··· SUPPLIED DATA
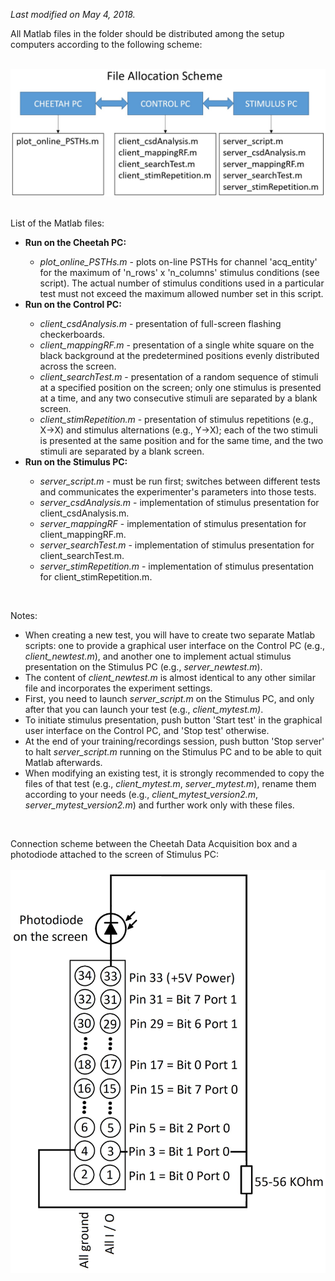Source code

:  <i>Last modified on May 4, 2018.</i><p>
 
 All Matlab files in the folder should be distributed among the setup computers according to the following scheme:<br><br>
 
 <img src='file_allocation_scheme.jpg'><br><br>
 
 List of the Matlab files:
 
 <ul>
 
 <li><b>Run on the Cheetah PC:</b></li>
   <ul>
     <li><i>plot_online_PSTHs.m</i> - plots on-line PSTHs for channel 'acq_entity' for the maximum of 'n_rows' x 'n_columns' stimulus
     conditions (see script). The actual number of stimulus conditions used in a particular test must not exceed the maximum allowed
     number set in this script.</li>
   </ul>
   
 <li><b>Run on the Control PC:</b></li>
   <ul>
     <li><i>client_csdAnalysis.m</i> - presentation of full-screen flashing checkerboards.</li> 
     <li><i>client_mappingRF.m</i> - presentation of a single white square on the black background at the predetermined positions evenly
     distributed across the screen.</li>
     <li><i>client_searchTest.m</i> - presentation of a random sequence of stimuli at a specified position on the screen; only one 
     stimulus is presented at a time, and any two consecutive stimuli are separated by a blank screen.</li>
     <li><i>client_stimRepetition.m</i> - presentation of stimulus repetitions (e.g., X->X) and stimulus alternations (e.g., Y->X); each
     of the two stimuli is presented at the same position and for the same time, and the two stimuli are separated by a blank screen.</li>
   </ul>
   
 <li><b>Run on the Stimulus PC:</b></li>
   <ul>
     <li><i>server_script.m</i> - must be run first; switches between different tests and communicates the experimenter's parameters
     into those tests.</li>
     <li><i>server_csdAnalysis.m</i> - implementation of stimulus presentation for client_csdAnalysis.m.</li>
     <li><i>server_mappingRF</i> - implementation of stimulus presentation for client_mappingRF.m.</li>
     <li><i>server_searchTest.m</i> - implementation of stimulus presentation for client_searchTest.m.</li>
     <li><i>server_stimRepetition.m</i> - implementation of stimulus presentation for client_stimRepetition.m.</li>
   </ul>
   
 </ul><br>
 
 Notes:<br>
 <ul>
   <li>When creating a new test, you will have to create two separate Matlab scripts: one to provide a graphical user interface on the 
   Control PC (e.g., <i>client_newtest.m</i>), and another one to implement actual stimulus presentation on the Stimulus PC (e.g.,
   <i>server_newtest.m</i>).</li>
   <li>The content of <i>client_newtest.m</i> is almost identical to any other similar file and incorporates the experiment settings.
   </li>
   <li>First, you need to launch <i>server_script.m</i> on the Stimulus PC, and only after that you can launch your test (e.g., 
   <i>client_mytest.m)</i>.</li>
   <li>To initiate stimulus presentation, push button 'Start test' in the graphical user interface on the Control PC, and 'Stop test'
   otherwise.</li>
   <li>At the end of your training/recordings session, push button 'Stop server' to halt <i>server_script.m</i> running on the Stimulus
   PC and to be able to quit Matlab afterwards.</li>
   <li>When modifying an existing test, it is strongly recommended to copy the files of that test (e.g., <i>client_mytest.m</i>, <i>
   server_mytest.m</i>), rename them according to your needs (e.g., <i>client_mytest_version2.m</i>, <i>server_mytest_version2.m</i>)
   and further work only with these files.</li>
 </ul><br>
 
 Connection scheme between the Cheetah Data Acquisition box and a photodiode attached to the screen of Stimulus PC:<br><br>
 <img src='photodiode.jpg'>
······
TASK PROMPT → Copy every line exactly, from the opening line of the entries down to the line holding "<li><i>server_mappingRF</i> - implementation", and keep the pictures out.

OUTPUT FOR THIS TASK →
Source code

:  <i>Last modified on May 4, 2018.</i><p>
 
 All Matlab files in the folder should be distributed among the setup computers according to the following scheme:<br><br>
 
 <img src='file_allocation_scheme.jpg'><br><br>
 
 List of the Matlab files:
 
 <ul>
 
 <li><b>Run on the Cheetah PC:</b></li>
   <ul>
     <li><i>plot_online_PSTHs.m</i> - plots on-line PSTHs for channel 'acq_entity' for the maximum of 'n_rows' x 'n_columns' stimulus
     conditions (see script). The actual number of stimulus conditions used in a particular test must not exceed the maximum allowed
     number set in this script.</li>
   </ul>
   
 <li><b>Run on the Control PC:</b></li>
   <ul>
     <li><i>client_csdAnalysis.m</i> - presentation of full-screen flashing checkerboards.</li> 
     <li><i>client_mappingRF.m</i> - presentation of a single white square on the black background at the predetermined positions evenly
     distributed across the screen.</li>
     <li><i>client_searchTest.m</i> - presentation of a random sequence of stimuli at a specified position on the screen; only one 
     stimulus is presented at a time, and any two consecutive stimuli are separated by a blank screen.</li>
     <li><i>client_stimRepetition.m</i> - presentation of stimulus repetitions (e.g., X->X) and stimulus alternations (e.g., Y->X); each
     of the two stimuli is presented at the same position and for the same time, and the two stimuli are separated by a blank screen.</li>
   </ul>
   
 <li><b>Run on the Stimulus PC:</b></li>
   <ul>
     <li><i>server_script.m</i> - must be run first; switches between different tests and communicates the experimenter's parameters
     into those tests.</li>
     <li><i>server_csdAnalysis.m</i> - implementation of stimulus presentation for client_csdAnalysis.m.</li>
     <li><i>server_mappingRF</i> - implementation of stimulus presentation for client_mappingRF.m.</li>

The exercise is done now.